3. Clarify and confirm what the immediate
problem is that must be cured.
4. Agree with the customer if at all
possible that: it is a problem; they are right; we are wrong and are so sorry.
Avoid excuses for our failure; nit-picking the customer's facts; or arguing
that we are not completely at fault. Customers don't want to hear any of this
stuff; we don't want to win a point and lose both the customer and their
positive testimonials.
People
are philosophical creatures who will even fight to the death over what they
believe to be true and fair. Hearing - “You are right, we are wrong and sorry”
- can be 95% of the cure by itself. With this upfront attitude, a majority of
hostile customers will immediately turn positive, helpful, and sharing in the
“misunderstanding”.
5.
State how we can solve the problem immediately. If we
aren't sure, ask the customer,
“How can we solve this
right now to your complete satisfaction?”
6. Do something extra, if not pay them,
for their inconvenience costs. More firms are offering unconditional guarantees
with quick, easy to invoke payoffs for failures that the firm can control. It
makes it easier to sell “we have quality,” and it is an incentive for customers
to complain to make a cure possible instead of their quietly leaving for
another supplier.
7. Confirm that the customer is pleased
with the solution by asking them if they are.
8. Do some preventative, next-time
thinking. With other people's help try to determine: what was the root cause of
the failure; what can we systematically, educationally, or aptitudinally change
so that this type of failure will not happen again.
OTHER CONSIDERATIONS
If front-line troops are going to
administer heroic recoveries, then perhaps they might want to read this article
and suggest policy and system changes that will be necessary to give them the
necessary flexibility to meet the goal. Ask them also how well executed heroic
recoveries should be praised and then fed back to the failure points for
preventative redesigning with minimum defensiveness.

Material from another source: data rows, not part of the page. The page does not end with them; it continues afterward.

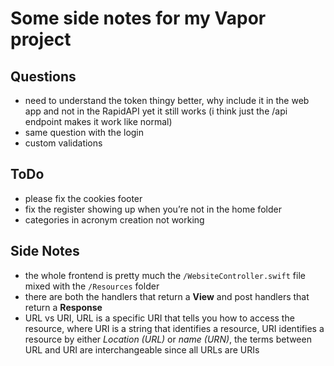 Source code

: # Some side notes for my Vapor project

## Questions
- need to understand the token thingy better, why include it in the web app and not in the RapidAPI yet it still works (i think just the /api endpoint makes it work like normal)
- same question with the login
- custom validations

## ToDo
- please fix the cookies footer
- fix the register showing up when you’re not in the home folder
- categories in acronym creation not working

## Side Notes
- the whole frontend is pretty much the `/WebsiteController.swift` file mixed with the `/Resources` folder
- there are both the handlers that return a **View** and post handlers that return a **Response**
- URL vs URI, URL is a specific URI that tells you how to access the resource, where URI is a string that identifies a resource, URI identifies a resource by either *Location (URL)* or *name (URN)*, the terms between URL and URI are interchangeable since all URLs are URIs

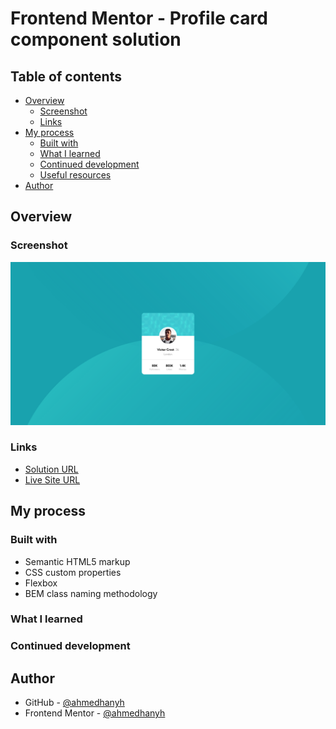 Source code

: # Frontend Mentor - Profile card component solution

## Table of contents

- [Overview](#overview)
  - [Screenshot](#screenshot)
  - [Links](#links)
- [My process](#my-process)
  - [Built with](#built-with)
  - [What I learned](#what-i-learned)
  - [Continued development](#continued-development)
  - [Useful resources](#useful-resources)
- [Author](#author)

## Overview

### Screenshot

![](./screenshot.png)

### Links

- [Solution URL](https://github.com/ahmedhanyh/profile-card-component)
- [Live Site URL](https://ahmedhanyh.github.io/profile-card-component/)

## My process

### Built with

- Semantic HTML5 markup
- CSS custom properties
- Flexbox
- BEM class naming methodology

### What I learned

### Continued development

## Author

- GitHub - [@ahmedhanyh](https://github.com/ahmedhanyh)
- Frontend Mentor - [@ahmedhanyh](https://www.frontendmentor.io/profile/ahmedhanyh)
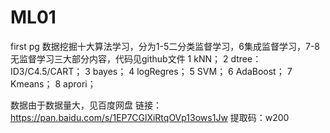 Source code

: # ML01
first pg
数据挖掘十大算法学习，分为1-5二分类监督学习，6集成监督学习，7-8无监督学习三大部分内容，代码见github文件
1 kNN；
2 dtree：ID3/C4.5/CART；
3 bayes；
4 logRegres；
5 SVM；
6 AdaBoost；
7 Kmeans；
8 aprori；

数据由于数据量大，见百度网盘
链接：https://pan.baidu.com/s/1EP7CGlXiRtqOVp13ows1Jw 
提取码：w200
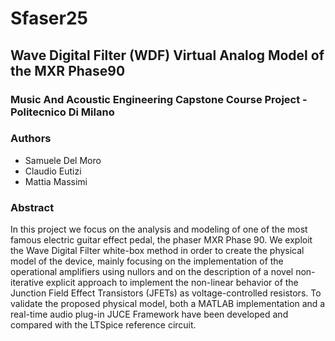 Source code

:# Sfaser25
## Wave Digital Filter (WDF) Virtual Analog Model of the MXR Phase90 
### Music And Acoustic Engineering Capstone Course Project - Politecnico Di Milano
### Authors
* Samuele Del Moro
* Claudio Eutizi
* Mattia Massimi
### Abstract
In this project we focus on the analysis and modeling of one of the most famous electric guitar effect pedal, the phaser MXR Phase 90. We exploit the Wave Digital Filter white-box method in order to create the physical model of the device, mainly focusing on the implementation of the operational amplifiers using nullors and on the description of a novel non-iterative explicit approach to implement the non-linear behavior of the Junction Field Effect Transistors (JFETs) as voltage-controlled resistors. To validate the proposed physical model, both a MATLAB implementation and a real-time audio plug-in JUCE Framework have been developed and compared with the LTSpice reference circuit.


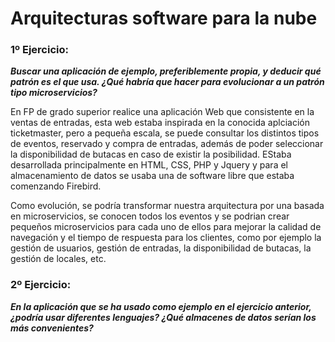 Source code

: # Arquitecturas software para la nube

### 1º Ejercicio:

***Buscar una aplicación de ejemplo, preferiblemente propia, y deducir qué patrón es el que usa. ¿Qué habría que hacer para evolucionar a un patrón tipo microservicios?***

En FP de grado superior realice una aplicación Web que consistente en la ventas de entradas, esta web estaba inspirada en la conocida aplciación ticketmaster, pero a pequeña escala, se puede consultar los distintos tipos de eventos, reservado y compra de entradas, además de poder seleccionar la disponibilidad de butacas en caso de existir la posibilidad. EStaba desarrollada principalmente en HTML, CSS, PHP y Jquery y para el almacenamiento de datos se usaba una de software libre que estaba comenzando Firebird.

Como evolución, se podría transformar nuestra arquitectura por una basada en microservicios, se conocen todos los eventos y se podrian crear pequeños microservicios para cada uno de ellos para mejorar la calidad de navegación y el tiempo de respuesta para los clientes, como por ejemplo la gestión de usuarios, gestión de entradas, la disponibilidad de butacas, la gestión de locales, etc.

### 2º Ejercicio:

***En la aplicación que se ha usado como ejemplo en el ejercicio anterior, ¿podría usar diferentes lenguajes? ¿Qué almacenes de datos serían los más convenientes?***

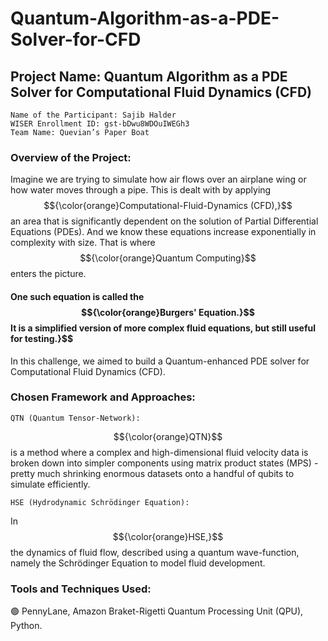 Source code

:# Quantum-Algorithm-as-a-PDE-Solver-for-CFD
## Project Name: Quantum Algorithm as a PDE Solver for Computational Fluid Dynamics (CFD)

    Name of the Participant: Sajib Halder 
    WISER Enrollment ID: gst-bDwu8WDOuIWEGh3 
    Team Name: Quevian’s Paper Boat 


### Overview of the Project: 

Imagine we are trying to simulate how air flows over an airplane wing or how water moves through a pipe. This is dealt with by applying $${\color{orange}Computational-Fluid-Dynamics (CFD),}$$ an area that is significantly dependent on the solution of Partial Differential Equations (PDEs). And we know these equations increase exponentially in complexity with size. That is where $${\color{orange}Quantum Computing}$$ enters the picture.

#### One such equation is called the $${\color{orange}Burgers' Equation.}$$ It is a simplified version of more complex fluid equations, but still useful for testing.}$$

In this challenge, we aimed to build a Quantum-enhanced PDE solver for Computational Fluid Dynamics (CFD).

### Chosen Framework and Approaches: 

    QTN (Quantum Tensor‑Network):
$${\color{orange}QTN}$$ is a method where a complex and high-dimensional fluid velocity data is broken down into simpler components using matrix product states (MPS) - pretty much shrinking enormous datasets onto a handful of qubits to simulate efficiently.

    HSE (Hydrodynamic Schrödinger Equation): 
In $${\color{orange}HSE,}$$ the dynamics of fluid flow, described using a quantum wave-function, namely the Schrödinger Equation to model fluid development.

### Tools and Techniques Used: 
🟢 PennyLane, Amazon Braket-Rigetti Quantum Processing Unit (QPU), Python.




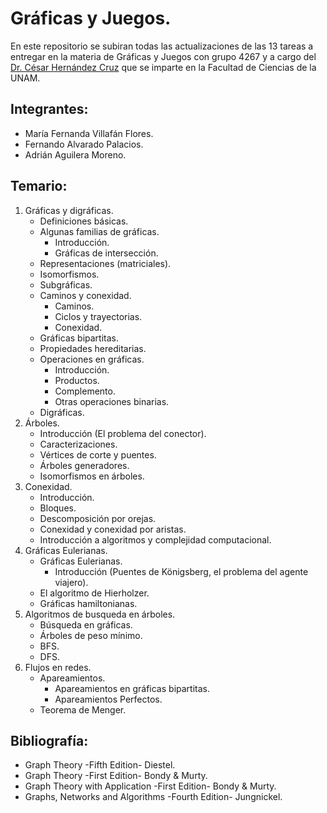 # Gráficas y Juegos.
En este repositorio se subiran todas las actualizaciones de las 13 tareas a entregar
en la materia de Gráficas y Juegos con grupo 4267 y a cargo del [Dr. César Hernández
Cruz](https://www.researchgate.net/profile/Cesar-Hernandez-Cruz)  que se imparte en
la Facultad de Ciencias de la UNAM.
## Integrantes:
* María Fernanda Villafán Flores.
* Fernando Alvarado Palacios.
* Adrián Aguilera Moreno.
## Temario:
1. Gráficas y digráficas.
   * Definiciones básicas.
   * Algunas familias de gráficas.
     * Introducción.
     *	Gráficas de intersección.
   * Representaciones (matriciales).
   * Isomorfismos.
   * Subgráficas.
   * Caminos y conexidad.
     * Caminos.
     * Ciclos y trayectorias.
     * Conexidad.
   * Gráficas bipartitas.
   * Propiedades hereditarias.
   * Operaciones en gráficas.
     * Introducción.
     * Productos.
     * Complemento.
     * Otras operaciones binarias.
   * Digráficas.
2. Árboles.
   * Introducción (El problema del conector).
   * Caracterizaciones.
   * Vértices de corte y puentes.
   * Árboles generadores.
   * Isomorfismos en árboles.
3. Conexidad.
   * Introducción.
   * Bloques.
   * Descomposición por orejas.
   * Conexidad y conexidad por aristas.
   * Introducción a algoritmos y complejidad computacional.
4. Gráficas Eulerianas.
   * Gráficas Eulerianas.
     * Introducción (Puentes de Königsberg, el problema del agente viajero). 
   * El algoritmo de Hierholzer.
   * Gráficas hamiltonianas.
5. Algoritmos de busqueda en árboles.
   * Búsqueda en gráficas.
   * Árboles de peso mínimo.
   * BFS.
   * DFS.
6. Flujos en redes.
   * Apareamientos.
     * Apareamientos en gráficas bipartitas.
     * Apareamientos Perfectos.
   * Teorema de Menger.
## Bibliografía:
* Graph Theory -Fifth Edition- Diestel.
* Graph Theory -First Edition- Bondy & Murty.
* Graph Theory with Application -First Edition- Bondy & Murty.
* Graphs, Networks and Algorithms -Fourth Edition- Jungnickel.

We might worry about how to handle
the abusive customers who seem to: always complain; have unrealistic or special
expectations out of line with their small, unprofitable volume; and may in some
instances cause the problems or act unethically. If so, know that statistically
they are about 1-5% of all customers, so improving cures will still benefit
95%+ of all customers. To deal with the difficult group, ask the team for a short
list of the obvious ones and discuss as a group how to turn those relationships
into win/win ones or invite the customer(s) to leave and paralyze the
competitors. Later on consider tracking and ranking by database entries.
We should finally think about applying
heroic recoveries to other departments at work and to important people in our
personal lives. This type of philosophy and skill-set will promote trust and
cooperation instead of causing friction and productivity interruption.
CONCLUSION
Customer retention has become
strategically important, and heroic recoveries are a key tool for doing that.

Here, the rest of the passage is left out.